## WHAT TO WORK ON
The reply should contain only the lines from the start of the records through the line with "along bundles of", reproduced verbatim and without pictures.

## Collected data
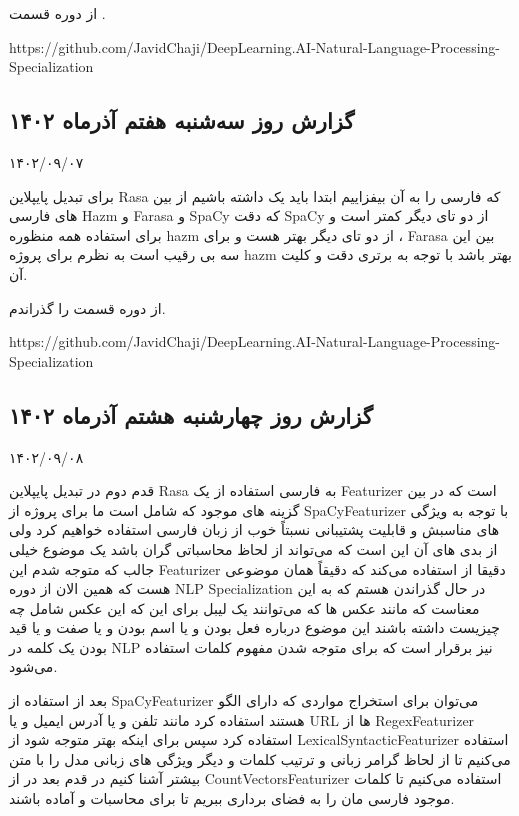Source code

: از دوره  قسمت .

https://github.com/JavidChaji/DeepLearning.AI-Natural-Language-Processing-Specialization



\subsection{گزارش روز سه‌شنبه هفتم آذرماه ۱۴۰۲}

۱۴۰۲/۰۹/۰۷

برای تبدیل پایپلاین Rasa که فارسی را به آن بیفزاییم ابتدا باید یک  داشته باشیم از بین  های فارسی Hazm و Farasa و SpaCy که دقت SpaCy از دو تای دیگر کمتر است و برای استفاده همه منظوره hazm از دو تای دیگر بهتر هست و برای ، Farasa بین این سه بی رقیب است
به نظرم برای پروژه hazm بهتر باشد با توجه به برتری دقت و کلیت آن.

از دوره  قسمت  را گذراندم.

https://github.com/JavidChaji/DeepLearning.AI-Natural-Language-Processing-Specialization


\subsection{گزارش روز چهارشنبه هشتم آذرماه ۱۴۰۲}

۱۴۰۲/۰۹/۰۸

قدم دوم در تبدیل پایپلاین Rasa به فارسی استفاده از یک Featurizer است که در بین گزینه های موجود که شامل  است ما برای پروژه از SpaCyFeaturizer با توجه به ویژگی های مناسبش و قابلیت پشتیبانی نسبتاً خوب از زبان فارسی استفاده خواهیم کرد ولی از بدی های آن این است که می‌تواند از لحاظ محاسباتی گران باشد یک موضوع خیلی جالب که متوجه شدم این Featurizer دقیقا از  استفاده می‌کند که دقیقاً همان موضوعی هست که همین الان از دوره NLP Specialization در حال گذراندن هستم که به این معناست که مانند عکس ها که می‌توانند یک لیبل برای این که این عکس شامل چه چیزیست داشته باشند این موضوع درباره فعل بودن و یا اسم بودن و یا صفت و یا قید بودن یک کلمه در NLP نیز برقرار است که برای متوجه شدن مفهوم کلمات استفاده می‌شود. 

بعد از استفاده از SpaCyFeaturizer می‌توان برای استخراج مواردی که دارای الگو هستند استفاده کرد مانند تلفن و یا آدرس ایمیل و یا URL ها از RegexFeaturizer استفاده کرد
سپس برای اینکه  بهتر متوجه شود از LexicalSyntacticFeaturizer استفاده می‌کنیم تا از لحاظ گرامر زبانی و ترتیب کلمات و دیگر ویژگی های زبانی مدل را با متن بیشتر آشنا کنیم
در قدم بعد در  از CountVectorsFeaturizer استفاده می‌کنیم تا کلمات موجود فارسی مان را به فضای برداری ببریم تا برای محاسبات و  آماده باشند.

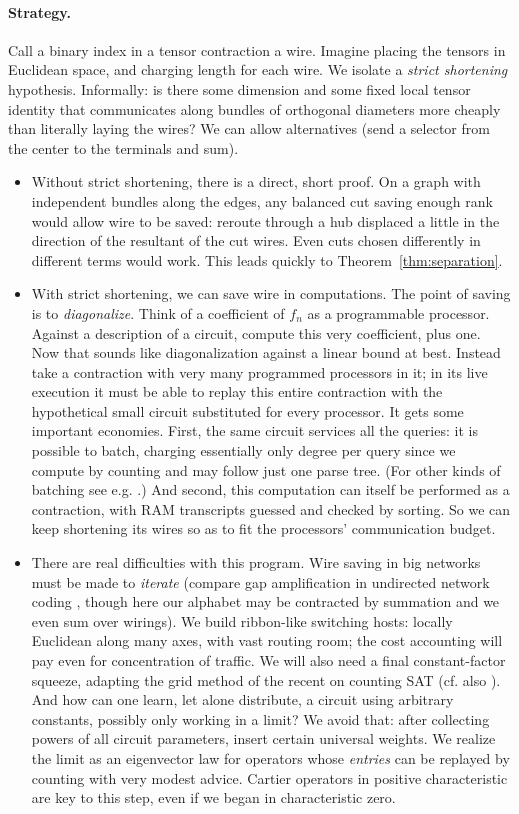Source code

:\documentclass[11pt,letterpaper]{article}
\theoremstyle{definition}
\numberwithin{equation}{section}
\begin{document}
\paragraph{Strategy.}
Call a binary index in a tensor contraction a wire. Imagine placing the tensors in
Euclidean space, and charging length for each wire. We isolate a \emph{strict shortening} hypothesis.
Informally: is there some dimension and some fixed local tensor identity that communicates
along bundles of orthogonal diameters more cheaply than literally laying the wires? We can
allow alternatives (send a selector from the center to the terminals and sum).

\begin{itemize}
\item Without strict shortening, there is a direct, short proof. On a graph with independent
bundles along the edges, any balanced cut saving enough rank would allow wire to
be saved: reroute through a hub displaced a little in the direction of the resultant of
the cut wires. Even cuts chosen differently in different terms would work. This leads
quickly to Theorem~\ref{thm:separation}.
\item With strict shortening, we can save wire in computations. The point of saving is
to \emph{diagonalize}. Think of a coefficient of $f_n$ as a programmable processor. Against a
description of a circuit, compute this very coefficient, plus one. Now that sounds like
diagonalization against a linear bound at best. Instead take a contraction with very
many programmed processors in it; in its live execution it must be able to replay this
entire contraction with the hypothetical small circuit substituted for every processor.
It gets some important economies. First, the same circuit services all the queries: it
is possible to batch, charging essentially only degree per query since we compute by
counting and may follow just one parse tree. (For other kinds of batching see e.g.
\cite{Uhlig,Wbatch}.) And second, this computation can itself be performed as a contraction, with
RAM transcripts guessed and checked by sorting. So we can keep shortening its wires
so as to fit the processors' communication budget.
\item There are real difficulties with this program. Wire saving in big networks must be
made to \emph{iterate} (compare gap amplification in undirected network coding \cite{BGS}, though
here our alphabet may be contracted by summation and we even sum over wirings).
We build ribbon-like switching hosts: locally Euclidean along many axes, with vast
routing room; the cost accounting will pay even for concentration of traffic. We will
also need a final constant-factor squeeze, adapting the grid method of the recent \cite{Anthropic3SAT}
on counting SAT (cf. also \cite{Khoruzhii,ETHfalse}). And how can one learn, let alone distribute, a
circuit using arbitrary constants, possibly only working in a limit? We avoid that:
after collecting powers of all circuit parameters, insert certain universal weights. We
realize the limit as an eigenvector law for operators whose \emph{entries} can be replayed by
counting with very modest advice. Cartier operators in positive characteristic are key
to this step, even if we began in characteristic zero.
\end{itemize}
\end{document}
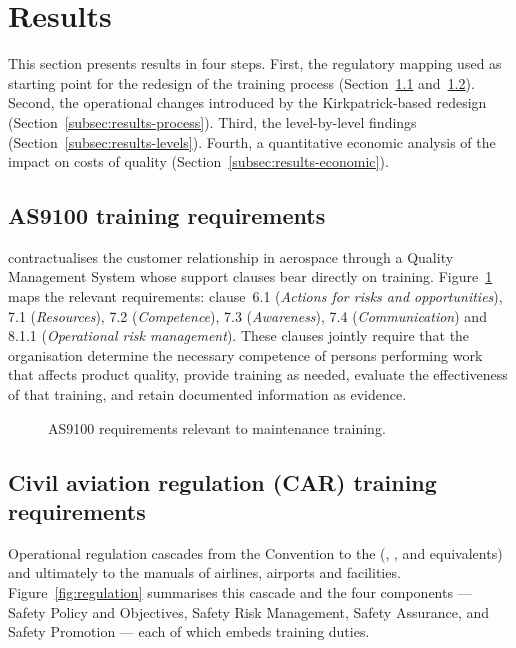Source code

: \section{Results}
\label{sec:results}

This section presents results in four steps. First, the regulatory mapping
used as starting point for the redesign of the training process
(Section~\ref{subsec:results-as9100} and~\ref{subsec:results-regulation}).
Second, the operational changes introduced by the Kirkpatrick-based redesign
(Section~\ref{subsec:results-process}). Third, the level-by-level findings
(Section~\ref{subsec:results-levels}). Fourth, a quantitative economic
analysis of the impact on costs of quality (Section~\ref{subsec:results-economic}).

\subsection{AS9100 training requirements}
\label{subsec:results-as9100}

\AS{} contractualises the customer relationship in aerospace through a
Quality Management System whose support clauses bear directly on training.
Figure~\ref{fig:as9100} maps the relevant requirements: clause~6.1
(\textit{Actions for risks and opportunities}), 7.1 (\textit{Resources}),
7.2 (\textit{Competence}), 7.3 (\textit{Awareness}), 7.4
(\textit{Communication}) and 8.1.1 (\textit{Operational risk management}).
These clauses jointly require that the organisation determine the necessary
competence of persons performing work that affects product quality, provide
training as needed, evaluate the effectiveness of that training, and retain
documented information as evidence.

\begin{figure}[!tbp]
  \centering
  \resizebox{0.95\textwidth}{!}{}
  \caption{AS9100 requirements relevant to maintenance training.}
  \label{fig:as9100}
\end{figure}

\subsection{Civil aviation regulation (CAR) training requirements}
\label{subsec:results-regulation}

Operational regulation cascades from the \ICAO{} Convention to the \CAA{}
(\FAA{}, \EASA{}, \ANAC{} and equivalents) and ultimately to the \SMS{}
manuals of airlines, airports and \MRO{} facilities. Figure~\ref{fig:regulation}
summarises this cascade and the four \SMS{} components --- Safety Policy and
Objectives, Safety Risk Management, Safety Assurance, and Safety Promotion ---
each of which embeds training duties.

## ANSWER TO THE PROBLEM
Source code

: از دوره  قسمت .

https://github.com/JavidChaji/DeepLearning.AI-Natural-Language-Processing-Specialization



\subsection{گزارش روز سه‌شنبه هفتم آذرماه ۱۴۰۲}

۱۴۰۲/۰۹/۰۷

برای تبدیل پایپلاین Rasa که فارسی را به آن بیفزاییم ابتدا باید یک  داشته باشیم از بین  های فارسی Hazm و Farasa و SpaCy که دقت SpaCy از دو تای دیگر کمتر است و برای استفاده همه منظوره hazm از دو تای دیگر بهتر هست و برای ، Farasa بین این سه بی رقیب است
به نظرم برای پروژه hazm بهتر باشد با توجه به برتری دقت و کلیت آن.

از دوره  قسمت  را گذراندم.

https://github.com/JavidChaji/DeepLearning.AI-Natural-Language-Processing-Specialization


\subsection{گزارش روز چهارشنبه هشتم آذرماه ۱۴۰۲}

۱۴۰۲/۰۹/۰۸

قدم دوم در تبدیل پایپلاین Rasa به فارسی استفاده از یک Featurizer است که در بین گزینه های موجود که شامل  است ما برای پروژه از SpaCyFeaturizer با توجه به ویژگی های مناسبش و قابلیت پشتیبانی نسبتاً خوب از زبان فارسی استفاده خواهیم کرد ولی از بدی های آن این است که می‌تواند از لحاظ محاسباتی گران باشد یک موضوع خیلی جالب که متوجه شدم این Featurizer دقیقا از  استفاده می‌کند که دقیقاً همان موضوعی هست که همین الان از دوره NLP Specialization در حال گذراندن هستم که به این معناست که مانند عکس ها که می‌توانند یک لیبل برای این که این عکس شامل چه چیزیست داشته باشند این موضوع درباره فعل بودن و یا اسم بودن و یا صفت و یا قید بودن یک کلمه در NLP نیز برقرار است که برای متوجه شدن مفهوم کلمات استفاده می‌شود. 

بعد از استفاده از SpaCyFeaturizer می‌توان برای استخراج مواردی که دارای الگو هستند استفاده کرد مانند تلفن و یا آدرس ایمیل و یا URL ها از RegexFeaturizer استفاده کرد
سپس برای اینکه  بهتر متوجه شود از LexicalSyntacticFeaturizer استفاده می‌کنیم تا از لحاظ گرامر زبانی و ترتیب کلمات و دیگر ویژگی های زبانی مدل را با متن بیشتر آشنا کنیم
در قدم بعد در  از CountVectorsFeaturizer استفاده می‌کنیم تا کلمات موجود فارسی مان را به فضای برداری ببریم تا برای محاسبات و  آماده باشند.

Source code

:\documentclass[11pt,letterpaper]{article}
\theoremstyle{definition}
\numberwithin{equation}{section}
\begin{document}
\paragraph{Strategy.}
Call a binary index in a tensor contraction a wire. Imagine placing the tensors in
Euclidean space, and charging length for each wire. We isolate a \emph{strict shortening} hypothesis.
Informally: is there some dimension and some fixed local tensor identity that communicates
along bundles of orthogonal diameters more cheaply than literally laying the wires? We can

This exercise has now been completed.